Baseball has seen a dozen or so players opt out of playing and at least 80 others test positive since players began arriving at training camps in late June. The Toronto Blue Jays are still trying to figure out where to play home game, after the Canadian government effectively booted them. The American Sun Belt, including states that are home to more than a third of all major league teams, is seeing surging caseloads of the coronavirus.

Just a few hours before Thursday night’s first pitch, the Nationals announced star left fielder Juan Soto had tested positive and was taken off their active roster.

“It was a really harsh reminder just how tenuous this situation is, trying to play baseball during this pandemic,” said Doolittle, the Nationals’ closer.

Sports are the nation’s great escape from the pressures and realities of everyday life.
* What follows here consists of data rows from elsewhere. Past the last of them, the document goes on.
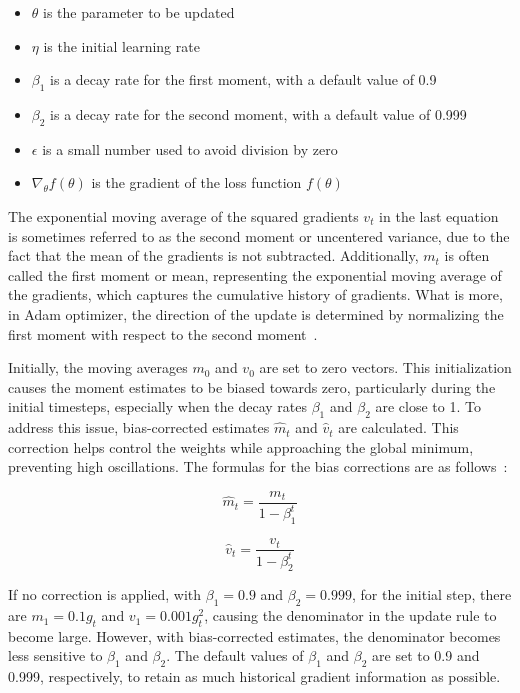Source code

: \documentclass[12pt,a4paper]{report}
\begin{document}
\begin{itemize}
  \item \(\theta\) is the parameter to be updated
  \item \(\eta\) is the initial learning rate
  \item \(\beta_1\) is a decay rate for the first moment, with a default value of 0.9
  \item \(\beta_2\) is a decay rate for the second moment, with a default value of 0.999
  \item \(\epsilon\) is a small number used to avoid division by zero
  \item \(\nabla_\theta f(\theta)\) is the gradient of the loss function \(f(\theta)\)
\end{itemize}

The exponential moving average of the squared gradients \( v_t \) in the last equation is sometimes referred to as the second moment or uncentered variance, due to the fact that the mean of the gradients is not subtracted. Additionally, \( m_t \) is often called the first moment or mean, representing the exponential moving average of the gradients, which captures the cumulative history of gradients. What is more, in Adam optimizer, the direction of the update is determined by normalizing the first moment with respect to the second moment~\cite{adamoptimizerw}.

Initially, the moving averages \( m_0 \) and \( v_0 \) are set to zero vectors. This initialization causes the moment estimates to be biased towards zero, particularly during the initial timesteps, especially when the decay rates \( \beta_1 \) and \( \beta_2 \) are close to 1. To address this issue, bias-corrected estimates \( \hat{m}_t \) and \( \hat{v}_t \) are calculated. This correction helps control the weights while approaching the global minimum, preventing high oscillations. The formulas for the bias corrections are as follows~\cite{adamoptimizerw}:

\begin{equation}
  \hat{m}_t = \frac{m_t}{1 - \beta_1^t}
\end{equation}

\begin{equation}
  \hat{v}_t = \frac{v_t}{1 - \beta_2^t}
\end{equation}

If no correction is applied, with \(\beta_1 = 0.9\) and \(\beta_2 = 0.999\), for the initial step, there are \(m_1 = 0.1 g_t\) and \(v_1 = 0.001 g_t^2\), causing the denominator in the update rule to become large. However, with bias-corrected estimates, the denominator becomes less sensitive to \(\beta_1\) and \(\beta_2\). The default values of \(\beta_1\) and \(\beta_2\) are set to 0.9 and 0.999, respectively, to retain as much historical gradient information as possible.
\end{document}
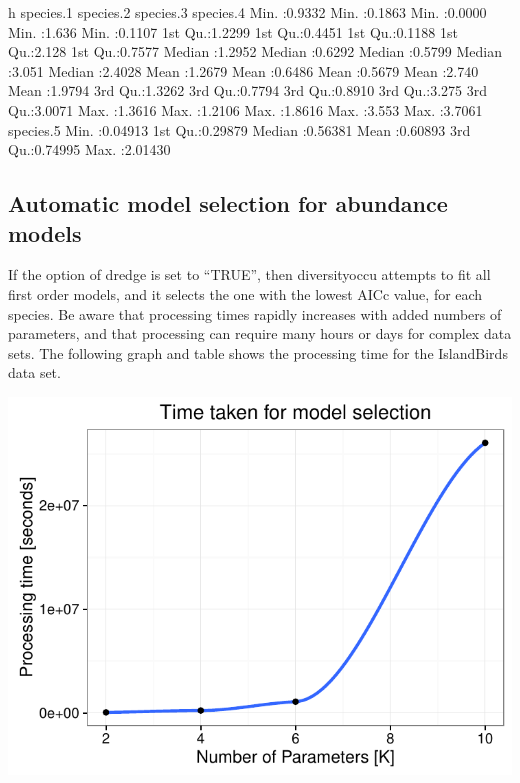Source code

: \documentclass[article]{jss}
\begin{document}
\begin{CodeChunk}
\begin{CodeOutput}
       h            species.1        species.2        species.3       species.4     
 Min.   :0.9332   Min.   :0.1863   Min.   :0.0000   Min.   :1.636   Min.   :0.1107  
 1st Qu.:1.2299   1st Qu.:0.4451   1st Qu.:0.1188   1st Qu.:2.128   1st Qu.:0.7577  
 Median :1.2952   Median :0.6292   Median :0.5799   Median :3.051   Median :2.4028  
 Mean   :1.2679   Mean   :0.6486   Mean   :0.5679   Mean   :2.740   Mean   :1.9794  
 3rd Qu.:1.3262   3rd Qu.:0.7794   3rd Qu.:0.8910   3rd Qu.:3.275   3rd Qu.:3.0071  
 Max.   :1.3616   Max.   :1.2106   Max.   :1.8616   Max.   :3.553   Max.   :3.7061  
   species.5      
 Min.   :0.04913  
 1st Qu.:0.29879  
 Median :0.56381  
 Mean   :0.60893  
 3rd Qu.:0.74995  
 Max.   :2.01430  
\end{CodeOutput}
\end{CodeChunk}

\subsection{Automatic model selection for abundance
models}\label{automatic-model-selection-for-abundance-models}

If the option of dredge is set to ``TRUE'', then diversityoccu attempts
to fit all first order models, and it selects the one with the lowest
AICc value, for each species. Be aware that processing times rapidly
increases with added numbers of parameters, and that processing can
require many hours or days for complex data sets. The following graph
and table shows the processing time for the IslandBirds data set.

\begin{CodeChunk}


\begin{center}\includegraphics{diversityocc_files/figure-latex/unnamed-chunk-13-1} \end{center}

\end{CodeChunk}
\end{document}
But there was no escape provided here. What took place Thursday night was baseball as a science experiment, taking place in a sensory-deprivation tank.

Though the grass was a brilliant green and the air a sticky summer blanket, the building itself, devoid of fans, concessions and energy, had the feeling of January, when everything is quiet and the first crowds of the year are still just a rumor off in the distance.

Towering stacks of plastic-sealed cardboard boxes lined the lower concourse in the bowels of the stadium — the 2020 stadium giveaways for a different sort of season. “Davey Martinez 2020 Bobblehead,” read one stack. Perhaps the Nationals manager at some point can tear into a box to snag one as a keepsake.

Thursday night was not only the first baseball game of 2020, it was the first regular season game for one of North America’s four major sports leagues, with MLB essentially serving as a bellwether for the National Basketball Association and National Hockey League, which begin in the coming days, and the National Football League, scheduled to kick off in September.

It will be a miracle if it all comes off as planned, given all we are dealing with and all that can still go wrong. There are no guarantees baseball will reach the finish line of a World Series in October. But as Thursday night at Nationals Park proved, miracles do happen.